First, Francis has admitted to not owning a computer, despite praising the Internet's potential.

And he's "an ardent critic of capitalism and inequality," rarely known to meet figures in American business, The Guardian wrote.

Still, Francis is set to meet Eric Schmidt, the former CEO of Google, and The Guardian noted other facets of the visit, including its briefness.

"Francis once described the Internet as a 'gift from God.' But on Friday he is due to meet with someone who may believe the Internet has more to do with his company than divine intervention," The Guardian's piece read. " ... The pope, who more than a billion Catholics believe is God's representative on Earth, will meet with the powerful Silicon Valley executive and philanthropist for 15 minutes at the Vatican in Rome."

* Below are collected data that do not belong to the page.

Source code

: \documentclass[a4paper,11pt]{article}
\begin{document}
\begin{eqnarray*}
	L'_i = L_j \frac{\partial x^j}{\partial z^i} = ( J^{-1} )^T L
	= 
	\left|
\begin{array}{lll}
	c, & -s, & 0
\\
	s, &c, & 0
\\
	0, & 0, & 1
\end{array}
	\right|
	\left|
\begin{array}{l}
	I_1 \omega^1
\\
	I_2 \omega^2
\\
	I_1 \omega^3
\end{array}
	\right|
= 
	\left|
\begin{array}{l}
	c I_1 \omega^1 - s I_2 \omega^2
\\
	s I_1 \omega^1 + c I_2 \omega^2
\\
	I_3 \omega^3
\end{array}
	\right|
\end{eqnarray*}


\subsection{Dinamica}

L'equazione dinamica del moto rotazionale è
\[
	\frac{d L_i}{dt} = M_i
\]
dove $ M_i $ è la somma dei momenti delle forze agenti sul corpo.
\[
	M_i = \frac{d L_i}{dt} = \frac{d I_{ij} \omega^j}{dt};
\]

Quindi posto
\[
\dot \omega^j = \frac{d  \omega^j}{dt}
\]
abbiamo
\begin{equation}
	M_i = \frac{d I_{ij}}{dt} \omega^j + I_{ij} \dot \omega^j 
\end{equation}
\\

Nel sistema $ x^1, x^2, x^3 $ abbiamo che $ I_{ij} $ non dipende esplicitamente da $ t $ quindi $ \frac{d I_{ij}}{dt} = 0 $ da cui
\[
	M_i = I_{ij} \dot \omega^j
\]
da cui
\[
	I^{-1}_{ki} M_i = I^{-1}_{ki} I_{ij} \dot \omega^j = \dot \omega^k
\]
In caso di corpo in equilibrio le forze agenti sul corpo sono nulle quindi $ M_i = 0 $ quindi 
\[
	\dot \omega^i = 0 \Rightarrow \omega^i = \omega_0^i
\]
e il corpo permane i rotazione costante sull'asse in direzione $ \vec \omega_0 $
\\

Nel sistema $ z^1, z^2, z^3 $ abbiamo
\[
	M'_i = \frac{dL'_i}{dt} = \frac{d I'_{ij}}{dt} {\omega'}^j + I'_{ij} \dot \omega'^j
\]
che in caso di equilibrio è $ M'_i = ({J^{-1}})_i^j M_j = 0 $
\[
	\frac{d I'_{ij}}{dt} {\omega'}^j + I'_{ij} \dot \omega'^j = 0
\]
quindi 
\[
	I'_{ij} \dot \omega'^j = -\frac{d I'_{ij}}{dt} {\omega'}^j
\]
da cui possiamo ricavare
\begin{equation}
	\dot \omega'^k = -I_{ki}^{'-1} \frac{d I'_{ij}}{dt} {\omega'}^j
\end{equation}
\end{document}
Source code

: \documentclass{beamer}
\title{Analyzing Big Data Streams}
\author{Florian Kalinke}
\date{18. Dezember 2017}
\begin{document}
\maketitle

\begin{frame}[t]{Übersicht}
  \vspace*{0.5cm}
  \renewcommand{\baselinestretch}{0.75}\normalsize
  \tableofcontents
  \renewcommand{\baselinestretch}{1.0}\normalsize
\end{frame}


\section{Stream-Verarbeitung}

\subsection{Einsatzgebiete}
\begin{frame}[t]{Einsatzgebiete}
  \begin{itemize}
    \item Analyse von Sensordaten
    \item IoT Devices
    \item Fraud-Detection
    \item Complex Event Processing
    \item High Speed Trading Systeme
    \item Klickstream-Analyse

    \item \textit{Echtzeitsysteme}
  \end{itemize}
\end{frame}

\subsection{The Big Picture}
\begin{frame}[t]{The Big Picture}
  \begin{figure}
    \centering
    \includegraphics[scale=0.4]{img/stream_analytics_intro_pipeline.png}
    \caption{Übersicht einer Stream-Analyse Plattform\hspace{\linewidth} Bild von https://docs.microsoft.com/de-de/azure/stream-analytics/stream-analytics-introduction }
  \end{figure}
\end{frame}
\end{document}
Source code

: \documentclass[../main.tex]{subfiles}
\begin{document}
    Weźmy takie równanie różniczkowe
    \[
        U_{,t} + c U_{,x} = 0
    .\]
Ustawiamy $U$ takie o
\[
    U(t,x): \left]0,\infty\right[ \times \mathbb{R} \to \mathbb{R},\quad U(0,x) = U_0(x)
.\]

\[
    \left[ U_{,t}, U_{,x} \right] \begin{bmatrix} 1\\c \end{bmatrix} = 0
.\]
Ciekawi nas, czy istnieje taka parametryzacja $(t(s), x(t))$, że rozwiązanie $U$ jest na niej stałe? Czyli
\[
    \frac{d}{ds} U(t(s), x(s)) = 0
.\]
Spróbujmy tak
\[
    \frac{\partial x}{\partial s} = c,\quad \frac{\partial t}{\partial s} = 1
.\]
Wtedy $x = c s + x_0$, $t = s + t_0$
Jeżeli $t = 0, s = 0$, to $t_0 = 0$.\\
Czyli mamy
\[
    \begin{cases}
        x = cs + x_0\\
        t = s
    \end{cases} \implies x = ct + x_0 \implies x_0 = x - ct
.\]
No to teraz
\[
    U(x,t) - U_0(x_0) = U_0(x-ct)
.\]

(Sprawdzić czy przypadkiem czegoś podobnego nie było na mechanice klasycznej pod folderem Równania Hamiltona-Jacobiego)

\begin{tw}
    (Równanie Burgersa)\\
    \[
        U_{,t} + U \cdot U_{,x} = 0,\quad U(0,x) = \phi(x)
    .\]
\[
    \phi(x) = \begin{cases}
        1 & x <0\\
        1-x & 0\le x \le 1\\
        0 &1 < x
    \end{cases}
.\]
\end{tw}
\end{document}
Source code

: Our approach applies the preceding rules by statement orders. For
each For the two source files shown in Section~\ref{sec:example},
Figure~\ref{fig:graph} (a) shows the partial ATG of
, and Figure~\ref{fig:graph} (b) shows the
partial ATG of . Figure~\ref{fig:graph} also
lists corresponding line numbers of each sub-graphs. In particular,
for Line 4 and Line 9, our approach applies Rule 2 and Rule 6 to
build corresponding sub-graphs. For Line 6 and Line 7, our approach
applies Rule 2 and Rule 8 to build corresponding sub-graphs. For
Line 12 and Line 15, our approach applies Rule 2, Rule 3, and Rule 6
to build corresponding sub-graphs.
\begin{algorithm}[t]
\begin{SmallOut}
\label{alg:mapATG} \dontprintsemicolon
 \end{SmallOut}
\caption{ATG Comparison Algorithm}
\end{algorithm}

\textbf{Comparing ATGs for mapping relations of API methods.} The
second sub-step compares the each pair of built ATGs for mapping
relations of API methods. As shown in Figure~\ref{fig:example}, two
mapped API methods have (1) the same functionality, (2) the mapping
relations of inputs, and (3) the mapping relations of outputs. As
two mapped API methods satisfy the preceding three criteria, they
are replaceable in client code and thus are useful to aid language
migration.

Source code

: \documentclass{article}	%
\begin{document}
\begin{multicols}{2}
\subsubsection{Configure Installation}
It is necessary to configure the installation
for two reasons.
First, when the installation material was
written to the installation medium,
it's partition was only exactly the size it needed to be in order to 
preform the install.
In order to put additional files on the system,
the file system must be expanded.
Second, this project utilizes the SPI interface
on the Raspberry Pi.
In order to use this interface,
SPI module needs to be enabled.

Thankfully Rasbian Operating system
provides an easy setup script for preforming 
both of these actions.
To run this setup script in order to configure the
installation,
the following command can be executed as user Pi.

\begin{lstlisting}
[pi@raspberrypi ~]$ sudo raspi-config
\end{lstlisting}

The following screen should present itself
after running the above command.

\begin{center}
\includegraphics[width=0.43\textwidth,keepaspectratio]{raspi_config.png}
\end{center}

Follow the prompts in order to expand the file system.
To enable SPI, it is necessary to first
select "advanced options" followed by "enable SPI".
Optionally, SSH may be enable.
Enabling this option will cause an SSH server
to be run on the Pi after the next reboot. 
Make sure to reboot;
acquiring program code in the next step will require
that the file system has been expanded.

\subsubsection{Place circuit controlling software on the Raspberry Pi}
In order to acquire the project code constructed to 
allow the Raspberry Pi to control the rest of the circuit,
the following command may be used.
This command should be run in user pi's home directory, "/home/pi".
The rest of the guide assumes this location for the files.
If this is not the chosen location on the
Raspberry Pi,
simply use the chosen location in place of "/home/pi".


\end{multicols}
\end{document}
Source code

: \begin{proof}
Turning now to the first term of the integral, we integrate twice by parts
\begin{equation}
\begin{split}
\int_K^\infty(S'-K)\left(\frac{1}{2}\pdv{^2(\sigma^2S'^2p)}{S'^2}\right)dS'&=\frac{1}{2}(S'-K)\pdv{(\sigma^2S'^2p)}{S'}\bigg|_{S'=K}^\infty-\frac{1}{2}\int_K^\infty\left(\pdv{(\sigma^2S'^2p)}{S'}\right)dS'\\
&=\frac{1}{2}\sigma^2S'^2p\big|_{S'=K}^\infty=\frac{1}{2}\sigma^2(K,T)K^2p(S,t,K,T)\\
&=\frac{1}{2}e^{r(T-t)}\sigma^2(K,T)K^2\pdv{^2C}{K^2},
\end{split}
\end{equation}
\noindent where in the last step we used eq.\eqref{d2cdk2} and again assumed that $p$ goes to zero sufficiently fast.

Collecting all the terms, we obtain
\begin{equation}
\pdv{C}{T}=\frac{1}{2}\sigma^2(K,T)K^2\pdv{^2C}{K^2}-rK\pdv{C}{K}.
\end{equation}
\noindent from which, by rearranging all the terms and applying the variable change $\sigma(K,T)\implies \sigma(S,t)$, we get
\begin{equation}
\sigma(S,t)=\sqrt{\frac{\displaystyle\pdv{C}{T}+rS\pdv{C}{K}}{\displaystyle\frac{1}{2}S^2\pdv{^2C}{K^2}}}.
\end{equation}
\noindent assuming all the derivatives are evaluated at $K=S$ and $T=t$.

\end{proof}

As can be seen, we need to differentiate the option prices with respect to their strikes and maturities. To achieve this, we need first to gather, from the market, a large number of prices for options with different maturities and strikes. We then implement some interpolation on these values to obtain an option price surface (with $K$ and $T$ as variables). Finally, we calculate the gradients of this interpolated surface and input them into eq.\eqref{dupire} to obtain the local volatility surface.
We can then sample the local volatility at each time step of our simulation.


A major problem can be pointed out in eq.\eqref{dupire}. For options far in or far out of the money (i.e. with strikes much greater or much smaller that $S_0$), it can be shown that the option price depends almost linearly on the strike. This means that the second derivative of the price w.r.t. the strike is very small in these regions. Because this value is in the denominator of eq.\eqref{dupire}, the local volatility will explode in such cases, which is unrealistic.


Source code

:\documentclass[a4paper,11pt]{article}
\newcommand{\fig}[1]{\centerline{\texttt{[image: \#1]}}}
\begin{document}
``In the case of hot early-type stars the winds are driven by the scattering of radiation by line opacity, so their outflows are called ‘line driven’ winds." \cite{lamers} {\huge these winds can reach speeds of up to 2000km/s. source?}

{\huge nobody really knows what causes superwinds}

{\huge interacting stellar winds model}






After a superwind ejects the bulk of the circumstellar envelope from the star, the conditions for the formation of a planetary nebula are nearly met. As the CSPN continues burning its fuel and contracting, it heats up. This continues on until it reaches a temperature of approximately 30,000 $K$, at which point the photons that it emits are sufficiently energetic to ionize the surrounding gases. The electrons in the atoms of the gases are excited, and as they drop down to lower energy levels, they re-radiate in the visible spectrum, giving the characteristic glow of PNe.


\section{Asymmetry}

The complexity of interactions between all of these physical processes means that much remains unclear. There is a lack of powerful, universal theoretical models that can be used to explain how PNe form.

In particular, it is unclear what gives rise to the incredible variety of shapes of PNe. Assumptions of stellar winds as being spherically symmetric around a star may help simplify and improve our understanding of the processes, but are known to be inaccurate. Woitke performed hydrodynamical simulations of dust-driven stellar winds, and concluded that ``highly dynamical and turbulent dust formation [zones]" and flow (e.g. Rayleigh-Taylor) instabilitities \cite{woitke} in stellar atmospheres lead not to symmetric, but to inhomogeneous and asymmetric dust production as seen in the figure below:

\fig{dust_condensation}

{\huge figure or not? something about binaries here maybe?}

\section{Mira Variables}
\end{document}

A person familiar with the details but not authorized to speak indicated the rare meeting is "private" and not related to Google or its parent company, Alphabet, which Schmidt is the executive chairman of, USA Today wrote.

Jared Cohen, a former State Department staffer who Schmidt recruited to head Google Ideas, is to join in the meetup.

Business Insider confirmed the meeting is "definitely" happening and detailed Francis' prior soundbites on technology.

"Francis, aged 79, has previously said that he does not own a computer but he seems to be aware of the Internet's power, describing it as a 'gift from God' because of its ability to offer 'immense possibilities for encounter and solidarity,'" BI wrote. "'This is something truly good,'" he said in a speech on World Communications Day in 2014.'"

Francis might not surf the web often, but The Verge indicated he's been involved in some tech initiatives at the Vatican since becoming pope in 2013.

The pope has an official Twitter account with 8.4 million followers.

Francis also appeared in two live Google Hangouts from the Vatican, BI noted.

Gizmodo wrote that the talking points among the pope, Schmidt and Cohen aren't known.

However, news of the meetup proves positive.

"It's unclear exactly what's going on the agenda - some new Catholic e-revolution, perhaps - but the fact that a rare meeting between the world of technology and mass religion is happening at all is probably a good sign," Gizmodo's report read.